Saved data entries

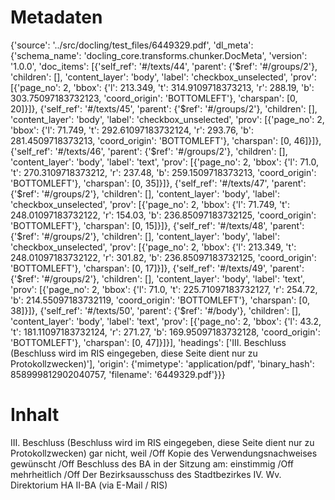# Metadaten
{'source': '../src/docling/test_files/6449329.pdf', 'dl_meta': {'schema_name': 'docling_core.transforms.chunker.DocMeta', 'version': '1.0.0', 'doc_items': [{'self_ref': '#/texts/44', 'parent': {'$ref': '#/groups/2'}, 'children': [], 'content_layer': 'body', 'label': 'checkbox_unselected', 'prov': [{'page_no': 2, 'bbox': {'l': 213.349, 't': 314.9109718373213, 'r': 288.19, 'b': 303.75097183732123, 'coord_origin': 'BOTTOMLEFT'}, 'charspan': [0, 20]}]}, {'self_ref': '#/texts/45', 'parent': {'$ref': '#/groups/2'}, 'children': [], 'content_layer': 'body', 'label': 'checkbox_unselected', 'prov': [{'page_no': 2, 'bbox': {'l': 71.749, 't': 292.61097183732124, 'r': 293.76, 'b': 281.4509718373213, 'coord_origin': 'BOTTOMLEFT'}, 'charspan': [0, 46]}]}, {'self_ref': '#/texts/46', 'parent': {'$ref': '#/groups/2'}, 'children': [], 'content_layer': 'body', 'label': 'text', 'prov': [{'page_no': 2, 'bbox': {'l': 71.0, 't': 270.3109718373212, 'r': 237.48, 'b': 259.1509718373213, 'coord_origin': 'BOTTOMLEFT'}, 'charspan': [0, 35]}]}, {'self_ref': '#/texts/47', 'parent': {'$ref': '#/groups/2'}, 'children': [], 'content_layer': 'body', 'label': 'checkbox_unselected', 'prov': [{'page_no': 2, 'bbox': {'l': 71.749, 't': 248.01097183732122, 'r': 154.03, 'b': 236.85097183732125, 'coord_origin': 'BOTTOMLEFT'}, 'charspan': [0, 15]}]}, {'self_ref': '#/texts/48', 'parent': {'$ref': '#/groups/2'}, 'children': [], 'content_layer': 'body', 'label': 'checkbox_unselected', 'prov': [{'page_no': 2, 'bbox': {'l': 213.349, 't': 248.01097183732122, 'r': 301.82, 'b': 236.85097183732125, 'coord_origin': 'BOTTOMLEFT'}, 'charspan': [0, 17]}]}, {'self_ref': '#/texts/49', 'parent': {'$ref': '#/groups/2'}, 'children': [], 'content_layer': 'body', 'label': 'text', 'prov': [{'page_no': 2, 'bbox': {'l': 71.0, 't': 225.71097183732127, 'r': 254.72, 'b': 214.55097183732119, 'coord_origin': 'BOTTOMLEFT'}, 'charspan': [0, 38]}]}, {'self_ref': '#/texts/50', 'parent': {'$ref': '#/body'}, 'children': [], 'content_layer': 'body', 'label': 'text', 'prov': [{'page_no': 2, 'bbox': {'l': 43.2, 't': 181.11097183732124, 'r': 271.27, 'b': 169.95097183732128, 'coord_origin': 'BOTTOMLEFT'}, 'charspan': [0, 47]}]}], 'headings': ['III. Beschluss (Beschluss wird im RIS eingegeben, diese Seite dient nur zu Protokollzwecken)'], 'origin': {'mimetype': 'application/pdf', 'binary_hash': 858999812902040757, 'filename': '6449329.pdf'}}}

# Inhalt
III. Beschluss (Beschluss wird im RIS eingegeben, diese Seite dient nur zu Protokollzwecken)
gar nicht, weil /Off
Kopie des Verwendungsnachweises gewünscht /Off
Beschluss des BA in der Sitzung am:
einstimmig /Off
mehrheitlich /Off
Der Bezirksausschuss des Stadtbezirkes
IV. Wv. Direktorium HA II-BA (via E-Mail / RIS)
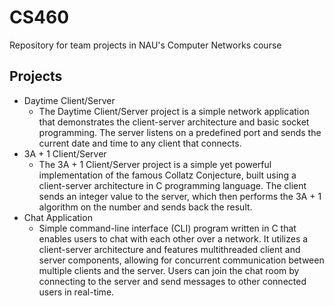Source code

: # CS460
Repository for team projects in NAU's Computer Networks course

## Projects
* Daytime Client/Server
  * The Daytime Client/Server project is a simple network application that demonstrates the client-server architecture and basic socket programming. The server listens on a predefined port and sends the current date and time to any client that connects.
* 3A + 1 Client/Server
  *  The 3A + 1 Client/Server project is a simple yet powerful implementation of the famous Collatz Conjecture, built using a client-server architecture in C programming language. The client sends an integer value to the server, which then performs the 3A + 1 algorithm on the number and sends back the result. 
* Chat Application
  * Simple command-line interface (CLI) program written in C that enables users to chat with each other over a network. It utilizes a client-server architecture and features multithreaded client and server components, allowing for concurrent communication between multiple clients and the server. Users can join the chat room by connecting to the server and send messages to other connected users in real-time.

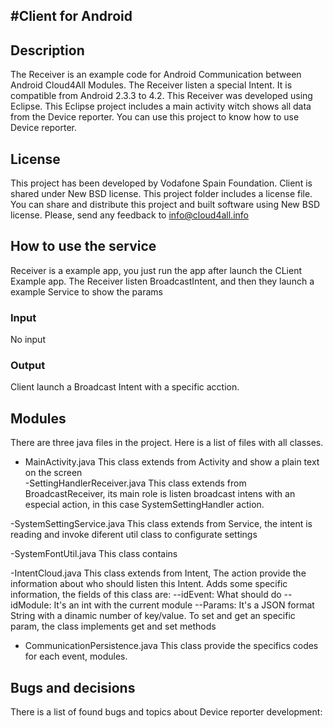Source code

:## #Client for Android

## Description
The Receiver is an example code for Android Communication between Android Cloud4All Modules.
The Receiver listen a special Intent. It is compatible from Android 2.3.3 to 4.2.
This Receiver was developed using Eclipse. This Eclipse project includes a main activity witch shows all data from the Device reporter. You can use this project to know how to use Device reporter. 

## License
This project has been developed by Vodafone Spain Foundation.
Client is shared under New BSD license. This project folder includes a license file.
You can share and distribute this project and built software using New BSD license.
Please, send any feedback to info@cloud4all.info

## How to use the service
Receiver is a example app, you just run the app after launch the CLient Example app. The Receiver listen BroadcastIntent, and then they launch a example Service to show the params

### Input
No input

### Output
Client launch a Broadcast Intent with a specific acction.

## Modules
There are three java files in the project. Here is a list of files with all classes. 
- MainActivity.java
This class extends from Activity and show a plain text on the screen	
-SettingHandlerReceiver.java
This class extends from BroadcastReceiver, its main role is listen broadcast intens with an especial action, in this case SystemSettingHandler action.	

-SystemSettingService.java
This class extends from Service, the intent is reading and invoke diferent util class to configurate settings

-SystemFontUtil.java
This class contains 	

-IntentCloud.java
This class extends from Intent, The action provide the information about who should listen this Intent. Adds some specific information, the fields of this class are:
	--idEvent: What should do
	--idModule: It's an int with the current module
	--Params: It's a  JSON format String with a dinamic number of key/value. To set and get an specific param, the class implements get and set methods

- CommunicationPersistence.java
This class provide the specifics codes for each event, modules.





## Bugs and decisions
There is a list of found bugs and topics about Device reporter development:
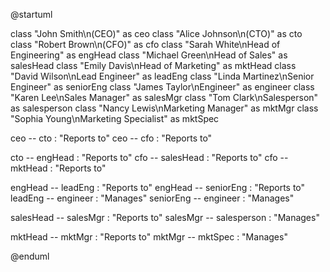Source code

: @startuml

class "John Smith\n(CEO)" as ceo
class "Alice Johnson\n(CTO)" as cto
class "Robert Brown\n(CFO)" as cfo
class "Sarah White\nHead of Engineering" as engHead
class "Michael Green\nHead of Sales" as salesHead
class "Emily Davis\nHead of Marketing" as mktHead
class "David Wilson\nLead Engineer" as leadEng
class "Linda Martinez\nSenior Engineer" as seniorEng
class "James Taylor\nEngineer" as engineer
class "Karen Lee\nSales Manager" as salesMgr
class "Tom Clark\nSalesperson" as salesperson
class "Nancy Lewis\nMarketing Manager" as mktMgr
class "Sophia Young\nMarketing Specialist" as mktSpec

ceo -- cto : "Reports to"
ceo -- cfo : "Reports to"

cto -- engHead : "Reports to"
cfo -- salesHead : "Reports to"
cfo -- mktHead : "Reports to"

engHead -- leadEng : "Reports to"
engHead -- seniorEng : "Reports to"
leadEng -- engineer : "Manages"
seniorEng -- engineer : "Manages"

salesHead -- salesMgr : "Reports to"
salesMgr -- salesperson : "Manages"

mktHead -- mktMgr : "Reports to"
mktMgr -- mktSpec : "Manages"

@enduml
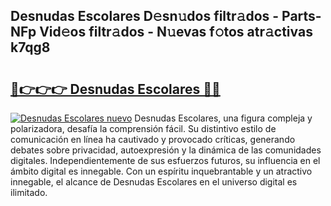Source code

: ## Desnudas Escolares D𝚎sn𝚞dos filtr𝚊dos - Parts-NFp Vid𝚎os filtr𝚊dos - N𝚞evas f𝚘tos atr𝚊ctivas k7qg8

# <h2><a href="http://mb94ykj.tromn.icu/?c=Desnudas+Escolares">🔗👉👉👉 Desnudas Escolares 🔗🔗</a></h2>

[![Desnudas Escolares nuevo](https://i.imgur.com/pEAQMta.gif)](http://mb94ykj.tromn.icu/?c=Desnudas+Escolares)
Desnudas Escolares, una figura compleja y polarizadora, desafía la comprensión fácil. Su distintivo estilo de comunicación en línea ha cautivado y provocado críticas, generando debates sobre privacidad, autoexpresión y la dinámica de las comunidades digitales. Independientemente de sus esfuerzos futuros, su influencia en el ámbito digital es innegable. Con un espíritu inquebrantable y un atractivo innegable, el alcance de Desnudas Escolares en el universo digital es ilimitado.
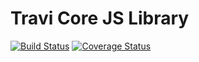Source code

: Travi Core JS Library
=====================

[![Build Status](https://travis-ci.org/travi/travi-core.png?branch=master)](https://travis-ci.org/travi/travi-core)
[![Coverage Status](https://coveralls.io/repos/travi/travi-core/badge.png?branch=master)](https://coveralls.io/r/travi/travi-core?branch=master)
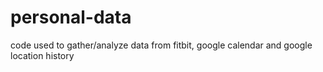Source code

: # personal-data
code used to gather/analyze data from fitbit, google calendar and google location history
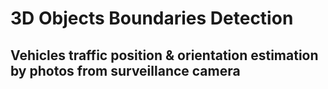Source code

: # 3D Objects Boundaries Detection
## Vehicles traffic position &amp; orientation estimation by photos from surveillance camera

WHAT NEEDS TO BE DONE: Please repeat, exactly and with nothing else, the lines from the one containing "salesMgr -- salesperson" to the last line of the entries, both included, excluding any pictures.

TASK RESULT:
salesMgr -- salesperson : "Manages"

mktHead -- mktMgr : "Reports to"
mktMgr -- mktSpec : "Manages"

@enduml
Source code

: ## Desnudas Escolares D𝚎sn𝚞dos filtr𝚊dos - Parts-NFp Vid𝚎os filtr𝚊dos - N𝚞evas f𝚘tos atr𝚊ctivas k7qg8

# <h2><a href="http://mb94ykj.tromn.icu/?c=Desnudas+Escolares">🔗👉👉👉 Desnudas Escolares 🔗🔗</a></h2>

[![Desnudas Escolares nuevo](https://i.imgur.com/pEAQMta.gif)](http://mb94ykj.tromn.icu/?c=Desnudas+Escolares)
Desnudas Escolares, una figura compleja y polarizadora, desafía la comprensión fácil. Su distintivo estilo de comunicación en línea ha cautivado y provocado críticas, generando debates sobre privacidad, autoexpresión y la dinámica de las comunidades digitales. Independientemente de sus esfuerzos futuros, su influencia en el ámbito digital es innegable. Con un espíritu inquebrantable y un atractivo innegable, el alcance de Desnudas Escolares en el universo digital es ilimitado.
Source code

: Travi Core JS Library
=====================

[![Build Status](https://travis-ci.org/travi/travi-core.png?branch=master)](https://travis-ci.org/travi/travi-core)
[![Coverage Status](https://coveralls.io/repos/travi/travi-core/badge.png?branch=master)](https://coveralls.io/r/travi/travi-core?branch=master)
Source code

: # personal-data
code used to gather/analyze data from fitbit, google calendar and google location history
Source code

: # 3D Objects Boundaries Detection
## Vehicles traffic position &amp; orientation estimation by photos from surveillance camera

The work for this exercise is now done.